Le Pentagone évoque la suspension de l’Espagne de l’OTAN, Pedro Sánchez ne veut pas y croire.
Très critique sur l’action de ses alliés de l’Otan au Moyen-Orient, Washington envisagerait plusieurs mesures à l’encontre d’autres membres de l’organisation politico-militaire, rapporte ce vendredi l’agence Reuters qui cite un courriel interne au Pentagone.
Les États-Unis réfléchiraient à suspendre l’Espagne de l’Otan en représailles à son opposition à la guerre contre l’Iran, rapporte ce vendredi l’agence Reuters qui cite un courriel interne au Pentagone. Parmi les possibilités présentées par cette note, la suspension de l’Espagne de l’alliance.
Le premier ministre espagnol, Pedro Sánchez, a affirmé vendredi balayer les informations de presse évoquant une telle éventualité, en ouverture d’un sommet des dirigeants de l’UE à Chypre.
«Une coopération absolue avec nos alliés»
«Nous ne travaillons pas sur la base d’e-mails, nous travaillons sur la base de documents officiels et de prises de position que le gouvernement des États-Unis formule», a-t-il répondu à des journalistes espagnols. «La position du gouvernement espagnol est claire: une coopération absolue avec nos alliés, mais toujours dans le cadre de la légalité internationale», a-t-il poursuivi. Madrid s’est montré très critique envers l’action de Washington au Moyen-Orient. Le gouvernement espagnol de Pedro Sánchez s’est opposé à plusieurs reprises à la guerre menée par les États-Unis et Israël contre l’Iran depuis fin février, tout en étant un soutien constant des régimes islamistes : Hamas à Gaza, Hezbollah au Liban et les Gardiens de la révolution en Iran.

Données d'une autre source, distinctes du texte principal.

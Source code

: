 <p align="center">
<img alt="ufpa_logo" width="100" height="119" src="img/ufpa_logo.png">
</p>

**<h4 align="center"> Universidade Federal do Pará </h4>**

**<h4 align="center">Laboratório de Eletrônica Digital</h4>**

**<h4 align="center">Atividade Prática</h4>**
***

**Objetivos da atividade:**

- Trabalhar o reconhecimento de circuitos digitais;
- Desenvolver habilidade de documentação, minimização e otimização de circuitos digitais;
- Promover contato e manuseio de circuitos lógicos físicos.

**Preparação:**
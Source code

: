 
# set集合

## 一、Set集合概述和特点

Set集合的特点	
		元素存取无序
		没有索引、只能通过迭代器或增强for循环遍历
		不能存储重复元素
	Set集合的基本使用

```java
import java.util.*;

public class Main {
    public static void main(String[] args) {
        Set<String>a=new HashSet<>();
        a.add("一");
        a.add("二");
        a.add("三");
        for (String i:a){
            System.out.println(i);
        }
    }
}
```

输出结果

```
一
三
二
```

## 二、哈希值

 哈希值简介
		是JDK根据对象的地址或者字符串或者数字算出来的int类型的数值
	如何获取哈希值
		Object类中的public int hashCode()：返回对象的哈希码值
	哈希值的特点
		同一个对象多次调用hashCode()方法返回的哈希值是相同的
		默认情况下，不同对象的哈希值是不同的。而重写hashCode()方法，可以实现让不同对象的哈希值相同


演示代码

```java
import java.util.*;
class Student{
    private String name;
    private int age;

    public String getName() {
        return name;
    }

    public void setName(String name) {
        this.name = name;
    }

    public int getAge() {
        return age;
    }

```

Cette position ferme a fortement irrité le président américain, Donald Trump, qui a reproché à Madrid d’avoir refusé de laisser les États-Unis utiliser des bases militaires situées en Andalousie pour mener des attaques aériennes, allant jusqu’à menacer de «cesser tout commerce» entre les deux pays.
Depuis plusieurs mois, Donald Trump reproche également à l’Espagne de ne pas avoir augmenté à 5% du PIB ses dépenses militaires, comme le veut le nouvel objectif de l’Otan poussé par Washington.
Le poids des États-Unis dans l’OTAN n’est pas comparable à celui de l’Espagne. L’apport des États-Unis s’élève à 968 milliards de dollars, tandis que celui de l’Espagne ne représente que 21 milliards de dollars. La question du droit ou dunon-droit n’a pas lieu d’être ici ; il s’agit d’un choix simple : l’Espagne ou les États-Unis. Aussi il peut toujours se montrer déloyale à l’égard des États-Unis, mais il doit en subir les conséquences.